A lot of able-bodied people like to think we’re a bit slow mentally, often thinking our intellectual abilities aren’t up to par. people with Disability that like to stare at us thinking we’re some creature on display and too dense to realize we’re being stared at.
2) We’re not depressed because we’re disabled.
A lot of people like to imagine we’re deeply depressed because of our disability. The limitations, the social stigma, the missed opportunities. Yes all that is bad and we know that most people can’t imagine living in the bodies that we live in, but don’t think we’re living in a deep darkness of despair. We are strong individuals and relish life. We’re not looking jealously at people walking by, we’re busy living our lives.
3) Where do we get our strength? Same place as you.
So many able-bodied people wonder in disbelief how we are as strong as we are, putting us on a pedestal and looking at us like we’re aliens. “Where does it come from,” they wonder. “They must’ve been blessed by God to be so strong.” But I’ll let you in on a little secret — we get our strength from the same place that’s in all of us. We can all be peerlessly strong in the face of permanent disability, even you.
4) Our disabilities can suck our energy.
While we fervently want to be treated like everybody else, for many of us, our disabilities make us move a bit slower. It’s something that can’t be avoided. We need to get smart about rationing our energy and getting better at asking people for help.
5) We zoom because it’s cathartic.
“Slow down speed demon” or something to that effect is a phrase I get often. What can I say, it’s fun to go fast in my power wheelchair.
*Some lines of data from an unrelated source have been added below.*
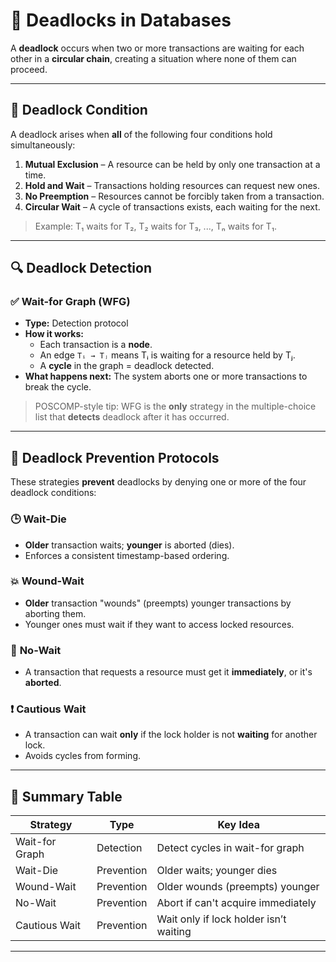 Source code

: <!-- File: databases/deadlock.md -->

# 🛑 Deadlocks in Databases

A **deadlock** occurs when two or more transactions are waiting for each other in a **circular chain**, creating a situation where none of them can proceed.

---

## 🔁 Deadlock Condition

A deadlock arises when **all** of the following four conditions hold simultaneously:

1. **Mutual Exclusion** – A resource can be held by only one transaction at a time.
2. **Hold and Wait** – Transactions holding resources can request new ones.
3. **No Preemption** – Resources cannot be forcibly taken from a transaction.
4. **Circular Wait** – A cycle of transactions exists, each waiting for the next.

> Example: T₁ waits for T₂, T₂ waits for T₃, ..., Tₙ waits for T₁.

---

## 🔍 Deadlock Detection

### ✅ **Wait-for Graph (WFG)**

- **Type:** Detection protocol
- **How it works:**  
  - Each transaction is a **node**.  
  - An edge `Tᵢ → Tⱼ` means Tᵢ is waiting for a resource held by Tⱼ.  
  - A **cycle** in the graph = deadlock detected.
- **What happens next:** The system aborts one or more transactions to break the cycle.

> POSCOMP-style tip: WFG is the **only** strategy in the multiple-choice list that **detects** deadlock after it has occurred.

---

## 🚫 Deadlock Prevention Protocols

These strategies **prevent** deadlocks by denying one or more of the four deadlock conditions:

### 🕒 **Wait-Die**

- **Older** transaction waits; **younger** is aborted (dies).
- Enforces a consistent timestamp-based ordering.

### 💥 **Wound-Wait**

- **Older** transaction "wounds" (preempts) younger transactions by aborting them.
- Younger ones must wait if they want to access locked resources.

### 🚷 **No-Wait**

- A transaction that requests a resource must get it **immediately**, or it's **aborted**.

### ❗ **Cautious Wait**

- A transaction can wait **only** if the lock holder is not **waiting** for another lock.
- Avoids cycles from forming.

---

## 🧠 Summary Table

| Strategy        | Type       | Key Idea                             |
|-----------------|------------|--------------------------------------|
| Wait-for Graph  | Detection  | Detect cycles in wait-for graph      |
| Wait-Die        | Prevention | Older waits; younger dies            |
| Wound-Wait      | Prevention | Older wounds (preempts) younger      |
| No-Wait         | Prevention | Abort if can't acquire immediately   |
| Cautious Wait   | Prevention | Wait only if lock holder isn’t waiting |

---
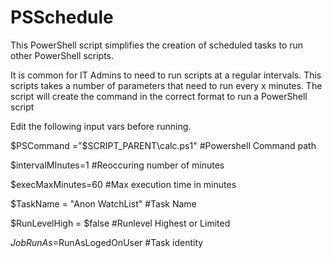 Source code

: # PSSchedule
This PowerShell script simplifies the creation of scheduled tasks to run other PowerShell scripts.

It is common for IT Admins to need to run scripts at a regular intervals.
This scripts takes a number of parameters that need to run every x minutes.
The script will create the command in the correct format to run a PowerShell script

Edit the following input vars before running.


$PSCommand ="$SCRIPT_PARENT\calc.ps1"   #Powershell Command path

$intervalMInutes=1                      #Reoccuring number of minutes

$execMaxMinutes=60                      #Max execution time in minutes

$TaskName = "Anon WatchList"            #Task Name

$RunLevelHigh = $false                  #Runlevel Highest or Limited

$JobRunAs =$RunAsLogedOnUser            #Task identity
When I do I feel more free and less disabled. But don’t get me wrong, I know it can freak able-bodied people as I zoom by (especially when I catch them off guard).
6) We deal because we have no other choice.
Another thing people often wonder is how we’re able to accept our disability. “I could never do it,” they think and admire us like we’re some untouchable saint. The only reason we’re able to accept our disability is because we have no other choice, kind of like how you had to accept that grandma or grandpa died.
7) We’re stronger than we look.
I often get remarks from new caregivers who are surprised by how strong my arms are, thinking that they must be very weak. A lot of able-bodied people like to assume people with disabilities are physically less strong, but this couldn’t be further from the truth.